They will find the Khan’s army and tell him of our strength. It may make him
think twice before committing his army to a war they cannot win.”

He could feel his people move
their horses toward him, his brother and the tigress, the Seer and the jaguar.
And, of course, the Alchemist. He still could not bring himself to look at her.

“We will camp here for the
night,” he said and raised his voice to be heard by every man in the Army of
Blood. “There are blankets and skins here, perhaps some food. Take what you
need. Leave nothing of value. Use everything.”

“Hardly an act of peace,
Captain,” said the Seer.

“Shogun-General,”
growled
his wife.

“My mistake.”

Kirin shook his head.

“These people are gone.

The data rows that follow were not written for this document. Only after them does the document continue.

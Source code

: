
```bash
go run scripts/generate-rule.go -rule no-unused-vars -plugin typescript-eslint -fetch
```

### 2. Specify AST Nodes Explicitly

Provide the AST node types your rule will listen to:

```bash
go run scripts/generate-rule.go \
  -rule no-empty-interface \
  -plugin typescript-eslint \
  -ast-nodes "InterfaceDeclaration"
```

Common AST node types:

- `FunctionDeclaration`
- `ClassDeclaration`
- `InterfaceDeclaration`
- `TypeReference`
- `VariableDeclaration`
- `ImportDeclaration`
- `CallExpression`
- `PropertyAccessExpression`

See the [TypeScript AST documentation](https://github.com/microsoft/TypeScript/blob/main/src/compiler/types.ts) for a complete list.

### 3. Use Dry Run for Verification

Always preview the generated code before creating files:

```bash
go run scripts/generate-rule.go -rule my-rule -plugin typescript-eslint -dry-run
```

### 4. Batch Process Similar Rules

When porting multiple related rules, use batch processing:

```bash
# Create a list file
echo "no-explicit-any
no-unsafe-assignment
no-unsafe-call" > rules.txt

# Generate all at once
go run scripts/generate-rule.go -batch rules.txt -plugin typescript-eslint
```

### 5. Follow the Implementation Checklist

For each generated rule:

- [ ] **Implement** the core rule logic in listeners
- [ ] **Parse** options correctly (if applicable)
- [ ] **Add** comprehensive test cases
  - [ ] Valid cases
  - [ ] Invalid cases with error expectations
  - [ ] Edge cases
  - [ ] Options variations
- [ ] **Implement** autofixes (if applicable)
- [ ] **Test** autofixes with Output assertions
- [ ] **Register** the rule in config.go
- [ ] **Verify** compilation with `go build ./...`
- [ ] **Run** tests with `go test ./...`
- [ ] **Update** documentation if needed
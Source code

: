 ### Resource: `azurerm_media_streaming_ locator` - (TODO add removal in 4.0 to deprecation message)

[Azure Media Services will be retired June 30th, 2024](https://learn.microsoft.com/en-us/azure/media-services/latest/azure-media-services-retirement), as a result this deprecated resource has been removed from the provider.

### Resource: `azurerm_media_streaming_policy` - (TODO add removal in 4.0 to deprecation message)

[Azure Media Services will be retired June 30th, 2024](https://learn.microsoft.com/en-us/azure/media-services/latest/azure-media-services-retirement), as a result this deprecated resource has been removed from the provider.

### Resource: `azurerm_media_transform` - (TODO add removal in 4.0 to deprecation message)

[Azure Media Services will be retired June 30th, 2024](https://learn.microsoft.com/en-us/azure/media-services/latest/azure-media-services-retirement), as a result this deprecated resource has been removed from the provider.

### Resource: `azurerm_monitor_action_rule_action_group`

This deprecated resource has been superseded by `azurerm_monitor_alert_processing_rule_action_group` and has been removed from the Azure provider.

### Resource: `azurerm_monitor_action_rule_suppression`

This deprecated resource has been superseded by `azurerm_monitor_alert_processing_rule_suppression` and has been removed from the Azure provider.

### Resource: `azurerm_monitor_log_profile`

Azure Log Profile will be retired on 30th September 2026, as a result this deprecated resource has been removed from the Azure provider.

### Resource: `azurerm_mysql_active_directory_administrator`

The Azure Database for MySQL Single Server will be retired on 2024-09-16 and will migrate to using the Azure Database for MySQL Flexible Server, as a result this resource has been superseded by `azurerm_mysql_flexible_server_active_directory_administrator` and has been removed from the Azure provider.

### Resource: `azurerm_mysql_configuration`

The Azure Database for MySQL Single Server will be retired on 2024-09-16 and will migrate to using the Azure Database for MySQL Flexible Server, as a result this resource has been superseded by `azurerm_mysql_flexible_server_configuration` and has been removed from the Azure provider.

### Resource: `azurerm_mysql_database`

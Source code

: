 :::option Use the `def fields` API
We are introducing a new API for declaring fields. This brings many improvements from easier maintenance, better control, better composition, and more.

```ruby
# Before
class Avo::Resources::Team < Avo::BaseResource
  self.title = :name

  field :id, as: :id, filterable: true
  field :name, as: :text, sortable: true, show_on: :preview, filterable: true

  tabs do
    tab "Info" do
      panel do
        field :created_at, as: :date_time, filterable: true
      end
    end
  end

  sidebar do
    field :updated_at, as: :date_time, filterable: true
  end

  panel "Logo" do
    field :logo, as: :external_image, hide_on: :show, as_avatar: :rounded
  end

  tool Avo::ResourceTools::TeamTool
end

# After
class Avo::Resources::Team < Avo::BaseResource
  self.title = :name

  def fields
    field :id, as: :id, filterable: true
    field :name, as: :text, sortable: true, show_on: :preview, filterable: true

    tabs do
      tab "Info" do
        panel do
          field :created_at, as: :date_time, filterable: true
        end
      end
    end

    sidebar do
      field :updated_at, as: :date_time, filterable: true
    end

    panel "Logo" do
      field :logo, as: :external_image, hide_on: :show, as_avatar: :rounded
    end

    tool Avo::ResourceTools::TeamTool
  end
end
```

They
will not miss what they have left behind.”

 
“An army is only as strong as its stomach,” said Fujihara.
“Beyond all things, it will be hunger that will make or break our journey.”

“It’s true,” said Yahn Nevye
from the back of his horse. “And a soldier can chew on a scrap of hide for
hours, dulling his hunger and filling his belly. For a very short time but
still.”

They all looked at him.

“I…I, I heard that somewhere.”

“Idiot,” growled the Major.”

“There are many hides,” said
Kirin. “We will take what we need.”

He looked at Ursa. “Have the
wagons distribute rations to the soldiers. Release the free horses, have them
hunt and bring back what they can.”

“They can hunt the dogs,” she
grinned.

“No!” gasped Setse.

Kirin shook his head. “By
morning, we will have taken everything. Then we will move on.”

“Sir.” Ursa wheeled on her horse
and was gone.

“No hunt dogs!” moaned Setse and
she glanced at the cats surrounding her.

“No hunt dogs, little sister,”
purred Sherah al Shiva. “I will make tea.”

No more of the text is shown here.